== Prompt ==
Go to the line containing "Z racji tej, React" in the records below and print it and every following line exactly, on through the line containing "Oczywiście w skali", then stop.
· · ·
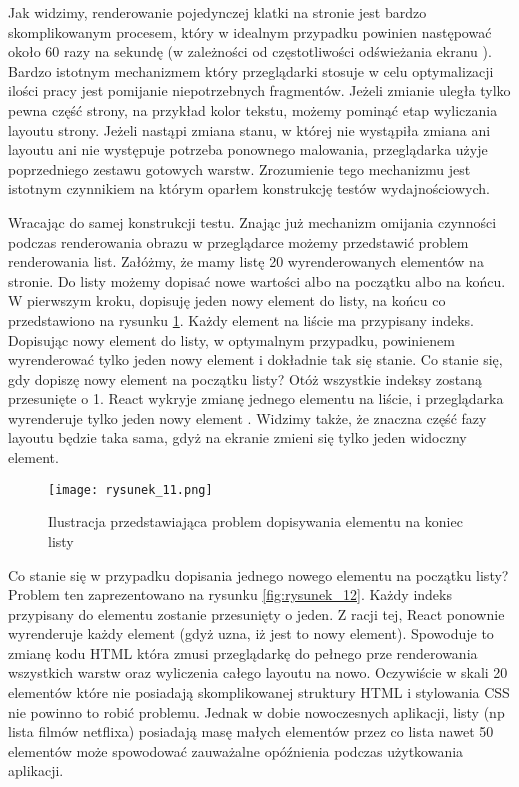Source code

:Jak widzimy, renderowanie pojedynczej klatki na stronie jest bardzo skomplikowanym procesem, który w idealnym przypadku powinien następować około 60 razy na sekundę (w zależności od  częstotliwości odświeżania ekranu ).
Bardzo istotnym mechanizmem który przeglądarki stosuje w celu optymalizacji ilości pracy jest pomijanie niepotrzebnych fragmentów.
Jeżeli zmianie uległa tylko pewna część strony, na przykład kolor tekstu, możemy pominąć etap wyliczania layoutu strony.
Jeżeli nastąpi zmiana stanu, w której nie wystąpiła zmiana ani layoutu ani nie występuje potrzeba ponownego malowania, przeglądarka użyje poprzedniego zestawu gotowych warstw.
Zrozumienie tego mechanizmu jest istotnym czynnikiem na którym oparłem konstrukcję testów wydajnościowych.

Wracając do samej konstrukcji testu. Znając już mechanizm omijania czynności podczas renderowania obrazu w przeglądarce możemy przedstawić problem renderowania list.
Załóżmy, że mamy listę 20 wyrenderowanych elementów na stronie. Do listy możemy dopisać nowe wartości albo na początku albo na końcu.
W pierwszym kroku, dopisuję jeden nowy element do listy, na końcu co przedstawiono na rysunku \ref{fig:rysunek_11}. Każdy element na liście ma przypisany indeks.
Dopisując nowy element do listy, w optymalnym przypadku, powinienem wyrenderować tylko jeden nowy element i dokładnie tak się stanie. Co stanie się, gdy dopiszę nowy element na początku listy? Otóż wszystkie indeksy zostaną przesunięte o 1.
React wykryje zmianę jednego elementu na liście, i przeglądarka wyrenderuje tylko jeden nowy element . Widzimy także, że znaczna część fazy layoutu będzie taka sama, gdyż na ekranie zmieni się tylko jeden widoczny element.

\begin{figure}[htbp]
    \centering
    \texttt{[image: rysunek\_11.png]}
    \caption{Ilustracja przedstawiająca problem dopisywania elementu na koniec listy}
    \label{fig:rysunek_11}
\end{figure}

Co stanie się w przypadku dopisania jednego nowego elementu na początku listy? Problem ten zaprezentowano na rysunku \ref{fig:rysunek_12}. Każdy indeks przypisany do elementu zostanie przesunięty o jeden.
Z racji tej, React ponownie wyrenderuje każdy element (gdyż uzna, iż jest to nowy element). Spowoduje to zmianę kodu HTML która zmusi przeglądarkę do pełnego prze renderowania wszystkich warstw oraz wyliczenia całego layoutu na nowo.
Oczywiście w skali 20 elementów które nie posiadają skomplikowanej struktury HTML i stylowania CSS nie powinno to robić problemu.
Jednak w dobie nowoczesnych aplikacji, listy (np lista filmów netflixa) posiadają masę małych elementów przez co lista nawet 50 elementów może spowodować zauważalne opóźnienia podczas użytkowania aplikacji.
· · ·
== Answer to the problem ==
Z racji tej, React ponownie wyrenderuje każdy element (gdyż uzna, iż jest to nowy element). Spowoduje to zmianę kodu HTML która zmusi przeglądarkę do pełnego prze renderowania wszystkich warstw oraz wyliczenia całego layoutu na nowo.
Oczywiście w skali 20 elementów które nie posiadają skomplikowanej struktury HTML i stylowania CSS nie powinno to robić problemu.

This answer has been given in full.